La inflación como punto de inflexión
En los últimos años, la economía de Japón finalmente ha superado una larga estagnación, con un aumento en la tasa de crecimiento nominal y una inflación que ha superado de manera constante su objetivo. Sin embargo, en la industria se considera que este cambio no es un resultado directo de las políticas de expansión cuantitativa (QE), sino más bien de la inflación importada impulsada por los choques en la cadena de suministro postpandemia, el aumento vertiginoso de los precios de las materias primas y la devaluación de la moneda. Fue precisamente este inesperado aumento en el nivel de precios el que rompió las expectativas de deflación, permitiendo al Banco de Japón iniciar el aumento de tasas y poner fin a la era de las tasas negativas.
Pocos resultados del QE a lo largo de los años
Mirando hacia atrás, el Banco de Japón introdujo el QE en 2001, lo expandió hacia el "aflojamiento cualitativo y cuantitativo" (QQE) en 2013, y en 2016 aplicó tasas negativas y control de la curva de rendimiento. Pero estas políticas no convencionales no lograron impulsar una inflación sostenida durante casi dos décadas. Los datos muestran que entre 2001 y 2019, el IPC y el IPC subyacente de Japón registraron varias caídas, consolidando un entorno de baja inflación. El verdadero avance no se produjo hasta que la inflación importada se desató plenamente en 2022.

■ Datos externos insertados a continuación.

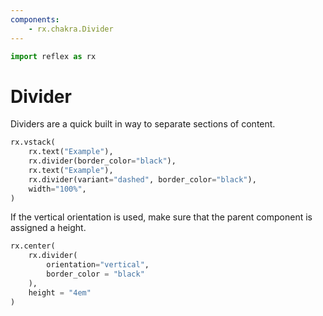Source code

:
 ```yaml
---
components:
    - rx.chakra.Divider
---
```


```python exec
import reflex as rx
```

# Divider

Dividers are a quick built in way to separate sections of content.

```python demo
rx.vstack(
    rx.text("Example"),
    rx.divider(border_color="black"),
    rx.text("Example"),
    rx.divider(variant="dashed", border_color="black"),
    width="100%",
)
```

If the vertical orientation is used, make sure that the parent component is assigned a height.

```python demo
rx.center(
    rx.divider(
        orientation="vertical", 
        border_color = "black"
    ), 
    height = "4em"
)
```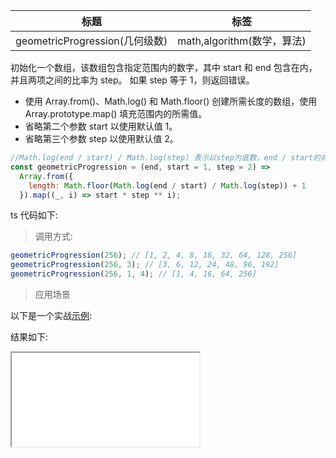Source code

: | 标题                           | 标签                       |
| ------------------------------ | -------------------------- |
| geometricProgression(几何级数) | math,algorithm(数学，算法) |

初始化一个数组，该数组包含指定范围内的数字，其中 start 和 end 包含在内，并且两项之间的比率为 step。 如果 step 等于 1，则返回错误。

- 使用 Array.from()、Math.log() 和 Math.floor() 创建所需长度的数组，使用 Array.prototype.map() 填充范围内的所需值。
- 省略第二个参数 start 以使用默认值 1。
- 省略第三个参数 step 以使用默认值 2。

```js
//Math.log(end / start) / Math.log(step) 表示以step为底数，end / start的对数
const geometricProgression = (end, start = 1, step = 2) =>
  Array.from({
    length: Math.floor(Math.log(end / start) / Math.log(step)) + 1
  }).map((_, i) => start * step ** i);
```

ts 代码如下:

<div class="code-editor" data-url="codes/javascript/ts/geometric-progression.ts" data-language="typescript"></div>

> 调用方式:

```js
geometricProgression(256); // [1, 2, 4, 8, 16, 32, 64, 128, 256]
geometricProgression(256, 3); // [3, 6, 12, 24, 48, 96, 192]
geometricProgression(256, 1, 4); // [1, 4, 16, 64, 256]
```

> 应用场景

以下是一个实战<a href="codes/javascript/html/geometric-progression.html" target="_blank" rel="noopener noreferrer">示例</a>:

<div class="code-editor" data-url="codes/javascript/html/geometric-progression.html" data-language="html"></div>

结果如下:

<iframe src="codes/javascript/html/geometric-progression.html"></iframe>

Resonancia entre salarios y expectativas de inflación
Con el constante aumento de los precios, las expectativas de inflación de los consumidores y empresas han mejorado significativamente. Los incrementos salariales negociados han crecido año tras año, creando una interacción positiva entre salarios y precios. Esta "dinámica interna" es la que dio al Banco de Japón la confianza para subir las tasas el año pasado, aumentando los tipos en total 60 puntos básicos. Los economistas señalan que este mecanismo cíclico tiene un impacto más duradero que la compra de activos mediante expansión monetaria.
Las reformas estructurales siguen siendo clave
A pesar de la mejora nominal en la economía de Japón, el crecimiento real sigue siendo débil. De 2021 a 2024, la tasa de crecimiento promedio del PIB real es solo del 1.2%, muy por debajo del desempeño de EE.UU. y la UE en el mismo período. El elevado déficit fiscal y una tasa de deuda pública que supera el 200% generan presión sobre la sostenibilidad fiscal futura. Al mismo tiempo, los desafíos estructurales como el envejecimiento de la población y el bajo crecimiento de la productividad continúan limitando las perspectivas a largo plazo.
Perspectivas de política cautelosas
El mercado espera que el camino de aumentos de tasas por parte del Banco de Japón sea extremadamente cauto en el futuro. Por un lado, el aumento en la incertidumbre del entorno exterior incrementa el riesgo de volatilidad del yen. Si los principales bancos centrales, como la Reserva Federal, vuelven a bajar las tasas, podría desencadenar el cierre de operaciones de carry trade, elevando el yen y afectando a las exportaciones. Por otro lado, el aumento de los rendimientos de los bonos a largo plazo y el incremento del costo de financiamiento pondrán a prueba la capacidad fiscal de Japón.
Lecciones y riesgos
La experiencia de Japón muestra que depender únicamente de la expansión monetaria no garantiza una inflación y crecimiento perdurables; los choques externos y las reformas estructurales son las fuerzas motrices clave para que la economía escape de la estagnación. En el futuro, el Banco de Japón procederá con cautela tanto en aumentar las tasas como en reducir su balance, para evitar un impacto secundario en el proceso de recuperación. Los observadores señalan que lo que realmente determinará la trayectoria a largo plazo de la economía japonesa no es la "eficacia" de la expansión cuantitativa, sino la capacidad de resolver problemas profundos como la estructura demográfica, la actualización industrial y el equilibrio fiscal.